The package Biden laid out only came in at 1.9 trillion dollars disappointing some of his followers. This is because it does not include a great deal of what he has promised. Missing were things like spending on infrastructure and forgiving student loans. Unfortunately, it is most likely this is only the first of many packages that will be rolling through congress in an effort to halt the economy from unraveling. To be perfectly clear, the problem we face is that poorly spending even trillions of dollars does not necessarily create a strong economy. When it comes to government spending more often than not much of the money is simply squandered.
This sets in play the feel-good issuance of what is herald as
free money being gifted by those in charge. The truth is more "bridges to nowhere"
and wasted spending exists than the taxpayer could ever imagine. Often
infrastructure spending falls short of creating real wealth for our
country but merely feeds cronyism and ends up lining the pockets of
those in power and their friends. In the long run, a country's economic policies and its system of
taxation are far more important to the economy than government spending. Sadly, little of this type of legislation is in the pipeline and appears to be a low priority.
A major issue is those small businesses that have closed their doors forever represent jobs that won't be coming back. When we couple this with the idea the minimum wage is likely to soon increase the forces of automation we should expect a huge drop in future job opportunities. This translates into far higher government deficits going forward as many more Americans exit the workforce. It could be argued the government leaping into the role of our primary supporter and making people dependent on government programs tends to reduce our incentive to work. Considering the level of support many Americans seek it is difficult to imagine the deficit coming under-control anytime soon.
This increases the possibility of stagflation and that we are about to slide into a
multi-year economic downturn. An example of this is evident in the
prediction that New York city's recovery could take two years longer
than the rest of the country
as the virus-induced downturn has severely damaged five key industries -
restaurants, hotels, the arts, transportation, and building services, all of these rely heavily rely on travel and tourism. The focus of Washington should be getting America back to work.
The idea we are in a false economy while many Americans remain out of work is highlighted by a fact still largely unrealized by many Americans. We are living in an economy driven by government spending. We should not forget Yellen is as responsible as any of the other recent heads of the Federal Reserve for shaping the economy in a way that drove inequality. It is difficult to ignore how wealth has rapidly flowed to the super-wealthy at the top of the economic pyramid.

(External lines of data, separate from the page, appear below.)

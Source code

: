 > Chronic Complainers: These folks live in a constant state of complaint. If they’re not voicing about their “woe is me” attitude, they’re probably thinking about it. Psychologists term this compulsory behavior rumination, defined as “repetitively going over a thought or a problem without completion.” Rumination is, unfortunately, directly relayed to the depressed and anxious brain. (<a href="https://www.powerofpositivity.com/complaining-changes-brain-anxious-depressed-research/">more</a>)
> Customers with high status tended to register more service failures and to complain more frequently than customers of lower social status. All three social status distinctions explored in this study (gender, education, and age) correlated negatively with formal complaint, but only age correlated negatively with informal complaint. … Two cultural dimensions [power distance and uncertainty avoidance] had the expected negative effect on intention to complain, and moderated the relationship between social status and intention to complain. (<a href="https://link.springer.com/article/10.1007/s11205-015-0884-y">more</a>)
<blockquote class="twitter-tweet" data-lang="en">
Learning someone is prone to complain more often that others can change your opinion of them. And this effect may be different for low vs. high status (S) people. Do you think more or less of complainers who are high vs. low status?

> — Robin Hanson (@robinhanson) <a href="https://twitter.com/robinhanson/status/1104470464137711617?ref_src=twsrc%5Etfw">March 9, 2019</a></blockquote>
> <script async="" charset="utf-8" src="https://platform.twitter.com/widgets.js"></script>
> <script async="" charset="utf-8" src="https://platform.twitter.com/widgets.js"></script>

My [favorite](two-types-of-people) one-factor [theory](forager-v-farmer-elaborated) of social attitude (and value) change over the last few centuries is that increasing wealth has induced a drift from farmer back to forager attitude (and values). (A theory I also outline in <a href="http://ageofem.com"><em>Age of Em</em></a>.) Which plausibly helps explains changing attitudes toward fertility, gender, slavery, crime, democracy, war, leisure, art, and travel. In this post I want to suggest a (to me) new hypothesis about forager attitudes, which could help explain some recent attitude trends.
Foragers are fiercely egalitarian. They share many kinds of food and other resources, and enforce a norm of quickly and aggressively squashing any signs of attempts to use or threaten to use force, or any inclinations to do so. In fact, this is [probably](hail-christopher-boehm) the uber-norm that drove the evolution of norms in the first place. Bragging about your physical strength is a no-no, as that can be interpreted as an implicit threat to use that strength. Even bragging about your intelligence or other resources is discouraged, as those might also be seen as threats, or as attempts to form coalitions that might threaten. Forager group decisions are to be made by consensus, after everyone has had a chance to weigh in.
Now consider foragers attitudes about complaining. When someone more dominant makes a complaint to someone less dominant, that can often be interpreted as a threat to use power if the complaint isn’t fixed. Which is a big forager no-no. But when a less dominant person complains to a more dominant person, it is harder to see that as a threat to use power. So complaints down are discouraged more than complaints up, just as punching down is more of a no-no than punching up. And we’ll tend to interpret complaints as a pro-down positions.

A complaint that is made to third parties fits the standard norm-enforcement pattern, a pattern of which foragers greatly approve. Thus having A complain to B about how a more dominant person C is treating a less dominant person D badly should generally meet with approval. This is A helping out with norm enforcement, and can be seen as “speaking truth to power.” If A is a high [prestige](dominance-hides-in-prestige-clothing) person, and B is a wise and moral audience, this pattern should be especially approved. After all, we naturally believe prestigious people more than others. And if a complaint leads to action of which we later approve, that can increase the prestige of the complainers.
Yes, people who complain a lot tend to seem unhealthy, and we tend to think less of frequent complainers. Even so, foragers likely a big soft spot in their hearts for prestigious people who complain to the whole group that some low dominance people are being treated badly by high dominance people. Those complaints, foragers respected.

I contend that Yellen is dead wrong when she promotes this so-called relief package as capable of making a huge difference in the job market. The ranks of the unemployed are about to explode along with the deficit as the unemployed become "wards of the state." This problem will go global as robots replace human workers. Our situation in America may become much worse as people flee poor countries and enter our borders. The call for higher wages will only hasten the move to replace human workers with robots and other forms of machines designed to automate work processes.

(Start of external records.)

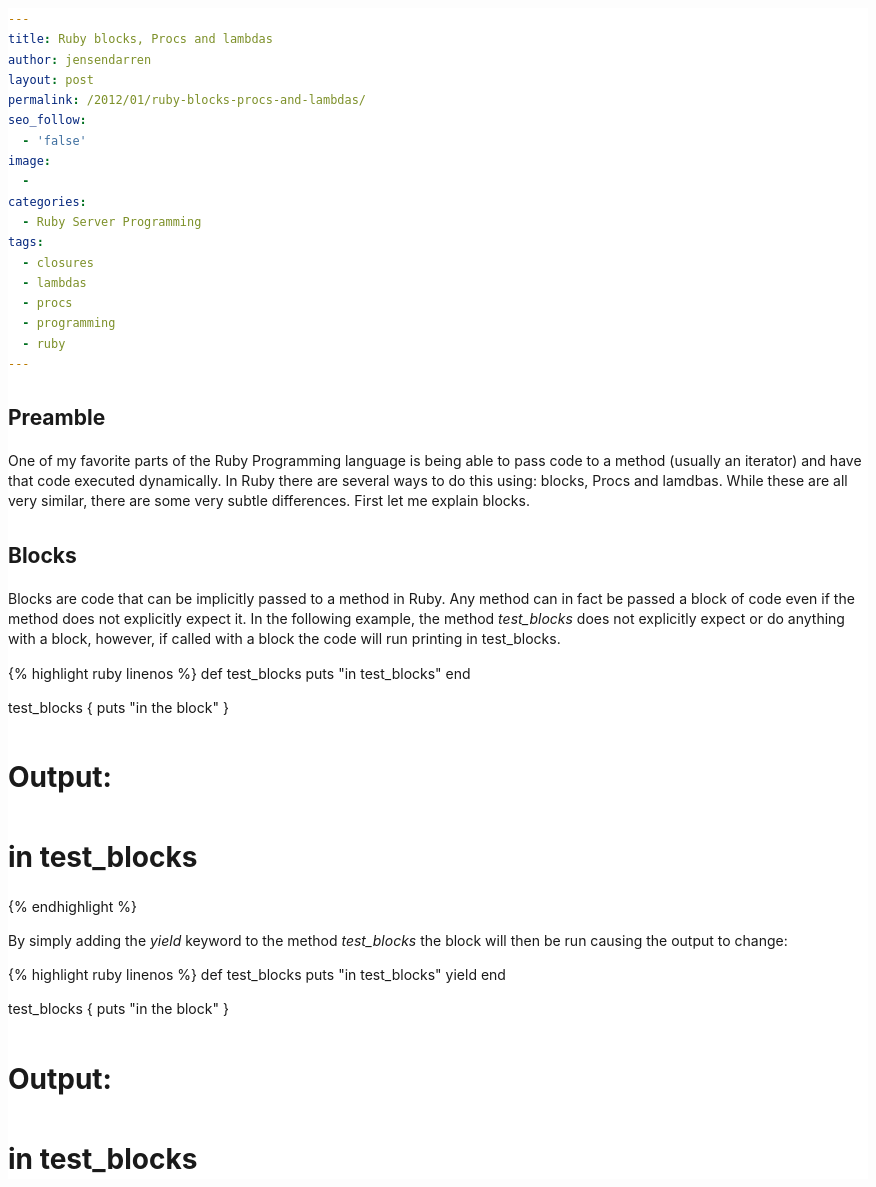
 ```yaml
---
title: Ruby blocks, Procs and lambdas
author: jensendarren
layout: post
permalink: /2012/01/ruby-blocks-procs-and-lambdas/
seo_follow:
  - 'false'
image:
  -
categories:
  - Ruby Server Programming
tags:
  - closures
  - lambdas
  - procs
  - programming
  - ruby
---
```

## Preamble

One of my favorite parts of the Ruby Programming language is being able to pass code to a method (usually an iterator) and have that code executed dynamically. In Ruby there are several ways to do this using: blocks, Procs and lamdbas. While these are all very similar, there are some very subtle differences. First let me explain blocks.

## Blocks

Blocks are code that can be implicitly passed to a method in Ruby. Any method can in fact be passed a block of code even if the method does not explicitly expect it. In the following example, the method *test_blocks* does not explicitly expect or do anything with a block, however, if called with a block the code will run printing in test_blocks.

{% highlight ruby linenos %}
def test_blocks
  puts "in test_blocks"
end

test_blocks { puts "in the block" }

# Output:
# in test_blocks
{% endhighlight %}

By simply adding the *yield* keyword to the method *test_blocks* the block will then be run causing the output to change:

{% highlight ruby linenos %}
def test_blocks
  puts "in test_blocks"
  yield
end

test_blocks { puts "in the block" }

# Output:
# in test_blocks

Yellen and those in Washington better note the drop in the unemployment reflected in the recent January job numbers was due to a decline in the labor force. It shrank from 160.57 million to 160.16 million workers. This resulted in a decline in the participation rate from 61.5% to 61.4%. This indicates, workers are leaving the workforce in droves as they became discouraged about the lack of opportunities, simply fell back on government handouts, or simply gave up looking for a job. "We need a package that's big enough to address this full range of needs," Yellen said. "I believe the American Rescue Plan is up to the job." To this I reply, Janet, you don't understand the problem.